= Madison Avenue Grounds =

Defunct baseball grounds

Madison Avenue Grounds (later known as Monumental Park) was a baseball ground located in Baltimore, Maryland. It was built by the Waverly Club as the first enclosed ballpark in Baltimore, with spectator seating and player clubhouses, and was the site of the first intercity game played in Baltimore (Brooklyn Excelsiors 51, Baltimore Excelsiors 6) on September 22, 1860; it was the site of a 47-7 defeat of the local Marylands by the undefeated Cincinnati Red Stockings in 1869, and it was used by the Washington Olympics for a professional game in 1871. On August 16, 1870, it was the site of an intercity game between black teams. It would continue to be used for games staged by black teams, in a time before there were any organized Negro leagues.
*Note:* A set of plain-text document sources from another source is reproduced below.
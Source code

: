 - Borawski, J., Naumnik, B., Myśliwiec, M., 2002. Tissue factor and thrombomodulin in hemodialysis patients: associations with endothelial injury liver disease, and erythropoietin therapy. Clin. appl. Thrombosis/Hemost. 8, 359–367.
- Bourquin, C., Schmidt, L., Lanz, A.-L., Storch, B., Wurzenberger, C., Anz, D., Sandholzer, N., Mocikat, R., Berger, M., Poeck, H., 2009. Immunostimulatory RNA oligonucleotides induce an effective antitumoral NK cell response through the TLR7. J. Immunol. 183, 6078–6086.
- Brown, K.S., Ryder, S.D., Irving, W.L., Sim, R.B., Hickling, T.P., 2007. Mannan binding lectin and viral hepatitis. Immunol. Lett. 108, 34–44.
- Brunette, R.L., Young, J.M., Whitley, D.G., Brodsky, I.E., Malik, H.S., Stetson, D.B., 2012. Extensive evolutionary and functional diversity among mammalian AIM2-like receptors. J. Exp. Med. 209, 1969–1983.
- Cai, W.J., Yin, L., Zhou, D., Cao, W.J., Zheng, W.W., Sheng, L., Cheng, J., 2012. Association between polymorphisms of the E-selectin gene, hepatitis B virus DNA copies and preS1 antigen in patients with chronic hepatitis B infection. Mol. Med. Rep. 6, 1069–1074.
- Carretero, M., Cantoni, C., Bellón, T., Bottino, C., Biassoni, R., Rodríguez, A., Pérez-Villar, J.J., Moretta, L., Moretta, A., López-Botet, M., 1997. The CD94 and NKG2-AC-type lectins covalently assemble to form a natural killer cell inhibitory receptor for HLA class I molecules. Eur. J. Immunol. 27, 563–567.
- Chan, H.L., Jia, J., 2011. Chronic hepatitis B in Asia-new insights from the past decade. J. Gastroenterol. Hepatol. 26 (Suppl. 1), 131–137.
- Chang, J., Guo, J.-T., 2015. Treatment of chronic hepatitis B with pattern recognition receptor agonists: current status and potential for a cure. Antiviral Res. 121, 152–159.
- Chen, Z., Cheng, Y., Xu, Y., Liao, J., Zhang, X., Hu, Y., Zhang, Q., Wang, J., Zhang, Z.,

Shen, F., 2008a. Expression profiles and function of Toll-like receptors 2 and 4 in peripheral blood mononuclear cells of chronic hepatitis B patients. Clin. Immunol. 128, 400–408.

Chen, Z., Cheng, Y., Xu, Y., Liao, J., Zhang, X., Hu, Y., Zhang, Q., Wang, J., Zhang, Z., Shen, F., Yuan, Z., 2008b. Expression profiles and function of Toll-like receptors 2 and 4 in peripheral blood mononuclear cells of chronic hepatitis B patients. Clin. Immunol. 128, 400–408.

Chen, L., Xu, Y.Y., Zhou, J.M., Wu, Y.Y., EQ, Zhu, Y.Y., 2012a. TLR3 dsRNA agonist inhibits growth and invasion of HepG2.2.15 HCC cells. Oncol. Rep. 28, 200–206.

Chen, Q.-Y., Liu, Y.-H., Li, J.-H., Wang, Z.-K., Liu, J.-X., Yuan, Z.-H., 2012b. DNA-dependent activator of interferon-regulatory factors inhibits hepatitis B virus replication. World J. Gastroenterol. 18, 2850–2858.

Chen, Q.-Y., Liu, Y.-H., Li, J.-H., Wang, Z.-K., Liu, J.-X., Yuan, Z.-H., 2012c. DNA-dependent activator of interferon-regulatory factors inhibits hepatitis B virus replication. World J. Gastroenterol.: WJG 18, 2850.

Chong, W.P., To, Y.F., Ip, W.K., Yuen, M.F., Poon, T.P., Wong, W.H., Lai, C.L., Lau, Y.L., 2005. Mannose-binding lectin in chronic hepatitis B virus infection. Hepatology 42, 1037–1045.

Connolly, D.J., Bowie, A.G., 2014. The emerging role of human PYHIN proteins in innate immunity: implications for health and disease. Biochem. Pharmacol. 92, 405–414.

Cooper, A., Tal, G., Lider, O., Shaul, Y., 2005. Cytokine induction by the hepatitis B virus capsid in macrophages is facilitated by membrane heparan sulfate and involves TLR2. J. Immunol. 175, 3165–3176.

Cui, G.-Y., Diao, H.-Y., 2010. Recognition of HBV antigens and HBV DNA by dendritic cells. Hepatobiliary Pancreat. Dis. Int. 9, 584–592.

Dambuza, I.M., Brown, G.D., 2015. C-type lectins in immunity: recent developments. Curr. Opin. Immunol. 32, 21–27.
The ballpark was home to the Maryland club of the National Association, who had a brief fling as a professional club in 1873. Retrosheet differs from Michael Benson's Baseball Parks of North America, in that Benson states the Maryland club lasted until July 11 at the ballpark. Retrosheet indicates that only one game was played there and that the July 11 game was at Newington Park, the home of the relatively established Lord Baltimore club. The Maryland club, in fact, played only six games as professionals: the first two against Washington, and the last four against their intra-city rivals.

A short-lived Baltimore entry in the Eastern League in 1884 played their games at what by then was known as Monumental Park.

The park was also the home to Baltimore's Union Association entry in 1884, again for only one game as the club owners decided the grounds were unfit for use. Although Retrosheet indicates all home games were at the club's Belair Lot field, there was, in fact, one Union Association game at the grounds. The Baltimore Sun for August 25, 1884, reported that the Unions were shifting to "Monumental Park, at Madison and Boundary Avenues", because "Union Park, Belair Lot, was deemed rather too small." However, in the game report in the paper the next day, it said that "the ground was found to be uneven, and the Union clubs will play no more there, going back to Union Park, Belair Lot" for their remaining home games.

James H. Bready, in his book The Home Team, a history of the Baltimore baseball clubs, places the location (based on old maps) on a block roughly bounded by what is now Madison Avenue (southwest); Boundary Avenue (later North Avenue) (north); Linden Avenue (northeast); and an old, unnamed road (southeast). The location has also been given as "the end of Eutaw Street near the corner of Madison Avenue and North Avenue." Eutaw cuts through what was once the ballpark property and, coincidentally, passes by the right field side of Oriole Park at Camden Yards a couple of miles to the south.